Ensnared (Sorcery and Science Book 5) (4 page)

“Go easy on him, Jason. You know how he looks up to you,” she said.

“I know.” He sighed. “I’ll be back soon.”

“And Jason,” Lana said quickly. “Please don’t do anything rash.”

Jason swept his hand across the stone. The sand poured over the edges like rainbow waterfalls, plunging down through the floor grates that surrounded the slab.

Lana knew him too well. But she didn’t understand why he had to do this, how necessary it was to end this odious experiment, whatever the cost. He, Lana, and their little band were still Elitions, whether or not they were officially recognized as part of the kingdoms anymore. This was mercy.

Once outside, he paced before the entrance to the temple, then stopped. Then, setting gloved hands upon his cropped hair, he stared out with wide eyes at the gargantuan walls, seemingly unyielding. As his eyes blackened further, smoldering over, burning his sockets with cold fire, the stones began to buzz, then tremble. Finally, they collapsed into a heap of cracked and crumbled rubble, burying all inside.

CHAPTER THREE

~
Sexy Pirate ~

526AX August 17, Eclipse

LANA SNOW WAS as different from her brother Jason as a Rev refugee was from a Selpe lord. In fact, Everett found her to be very un-Elition. And that was a good thing.

Not that he hated Elitions. He liked young Cameron and thought Isis was amusing. But even though Jason Chanz had also joined in their recent trek through the Elition Wilderness, the assassin still gave Everett goosebumps. In fact, it wouldn’t have surprised him if Jason decided that things would be much simpler without a human in their hidden Elition village.

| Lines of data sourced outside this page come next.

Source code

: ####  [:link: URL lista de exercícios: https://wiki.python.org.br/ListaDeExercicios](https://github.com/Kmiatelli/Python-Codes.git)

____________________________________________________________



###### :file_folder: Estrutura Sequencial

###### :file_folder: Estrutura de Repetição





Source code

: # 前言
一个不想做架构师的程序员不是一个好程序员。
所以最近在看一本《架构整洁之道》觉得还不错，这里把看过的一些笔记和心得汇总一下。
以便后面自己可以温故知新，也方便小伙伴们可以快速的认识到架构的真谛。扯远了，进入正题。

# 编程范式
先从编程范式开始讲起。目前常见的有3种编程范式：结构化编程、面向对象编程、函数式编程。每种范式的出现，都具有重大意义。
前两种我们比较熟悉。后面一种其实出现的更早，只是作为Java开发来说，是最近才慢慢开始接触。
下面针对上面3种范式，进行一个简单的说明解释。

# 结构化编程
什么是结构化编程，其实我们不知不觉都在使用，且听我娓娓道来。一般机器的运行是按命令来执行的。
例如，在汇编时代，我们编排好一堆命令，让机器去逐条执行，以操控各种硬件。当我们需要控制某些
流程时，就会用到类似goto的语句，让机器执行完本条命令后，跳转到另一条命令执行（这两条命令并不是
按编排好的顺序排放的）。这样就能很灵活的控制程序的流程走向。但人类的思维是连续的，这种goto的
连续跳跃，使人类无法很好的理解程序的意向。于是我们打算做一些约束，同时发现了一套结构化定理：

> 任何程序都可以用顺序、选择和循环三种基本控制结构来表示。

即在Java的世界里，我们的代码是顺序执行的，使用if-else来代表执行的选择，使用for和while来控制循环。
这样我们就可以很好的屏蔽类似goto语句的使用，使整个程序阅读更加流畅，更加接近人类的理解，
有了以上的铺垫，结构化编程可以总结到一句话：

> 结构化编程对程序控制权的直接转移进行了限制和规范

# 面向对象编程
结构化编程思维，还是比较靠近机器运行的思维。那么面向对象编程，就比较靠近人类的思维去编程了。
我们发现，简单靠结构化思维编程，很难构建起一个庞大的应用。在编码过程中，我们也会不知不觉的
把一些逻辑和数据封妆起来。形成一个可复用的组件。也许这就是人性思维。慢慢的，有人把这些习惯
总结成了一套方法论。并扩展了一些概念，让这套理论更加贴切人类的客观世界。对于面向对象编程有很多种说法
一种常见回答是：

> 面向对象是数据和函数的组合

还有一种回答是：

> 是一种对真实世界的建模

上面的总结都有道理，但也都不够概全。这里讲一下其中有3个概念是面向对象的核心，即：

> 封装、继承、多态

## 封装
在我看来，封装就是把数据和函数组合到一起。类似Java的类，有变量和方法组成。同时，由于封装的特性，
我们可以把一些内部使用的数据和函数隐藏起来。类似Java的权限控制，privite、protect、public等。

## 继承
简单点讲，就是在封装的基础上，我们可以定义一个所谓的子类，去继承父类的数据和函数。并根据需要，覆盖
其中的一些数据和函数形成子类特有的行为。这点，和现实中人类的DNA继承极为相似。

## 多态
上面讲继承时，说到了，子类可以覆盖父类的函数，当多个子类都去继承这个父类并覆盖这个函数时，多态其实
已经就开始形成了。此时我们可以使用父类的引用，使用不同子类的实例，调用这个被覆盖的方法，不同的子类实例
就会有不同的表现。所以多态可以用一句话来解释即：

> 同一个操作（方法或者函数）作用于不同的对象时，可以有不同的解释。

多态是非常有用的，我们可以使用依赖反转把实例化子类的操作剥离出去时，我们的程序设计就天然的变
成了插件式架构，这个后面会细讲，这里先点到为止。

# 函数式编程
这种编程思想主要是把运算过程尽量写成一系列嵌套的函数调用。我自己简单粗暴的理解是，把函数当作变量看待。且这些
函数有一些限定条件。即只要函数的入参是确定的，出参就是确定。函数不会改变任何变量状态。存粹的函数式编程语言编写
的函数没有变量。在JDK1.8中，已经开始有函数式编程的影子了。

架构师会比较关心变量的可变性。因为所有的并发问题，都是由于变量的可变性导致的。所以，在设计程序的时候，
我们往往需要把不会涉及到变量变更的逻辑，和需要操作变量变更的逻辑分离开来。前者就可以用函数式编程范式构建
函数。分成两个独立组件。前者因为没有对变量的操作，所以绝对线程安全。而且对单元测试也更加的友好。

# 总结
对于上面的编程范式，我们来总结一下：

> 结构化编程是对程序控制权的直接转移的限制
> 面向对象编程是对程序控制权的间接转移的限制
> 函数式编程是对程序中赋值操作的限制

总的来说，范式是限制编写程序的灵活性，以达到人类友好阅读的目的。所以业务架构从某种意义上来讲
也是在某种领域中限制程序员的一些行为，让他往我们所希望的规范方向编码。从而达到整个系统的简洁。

And that would be the end of Everett Black, Rev mercenary. Everett was a capable sword fighter and a very good shot, but he had no delusions of actually surviving a duel to the death with the world’s most notorious assassin.

While not as menacing as Jason, most Elitions stuck closely to their own kind. Whenever Everett passed one on the streets of Eclipse, they gaped pointedly in his direction but said nothing. As he preferred being ignored to being attacked, he chose not to be offended. Elitions might look pretty, but every last one of them was trained to fight. This training combined with superhuman senses, strength, and speed meant Everett wouldn’t be picking a fight with any of them anytime soon. As an added bonus, every Elition came with extra abilities. Phantoms like Jason could toss opponents across the room with a mere thought. Apparently, they could also read minds, but Everett was trying hard not to think about that just now.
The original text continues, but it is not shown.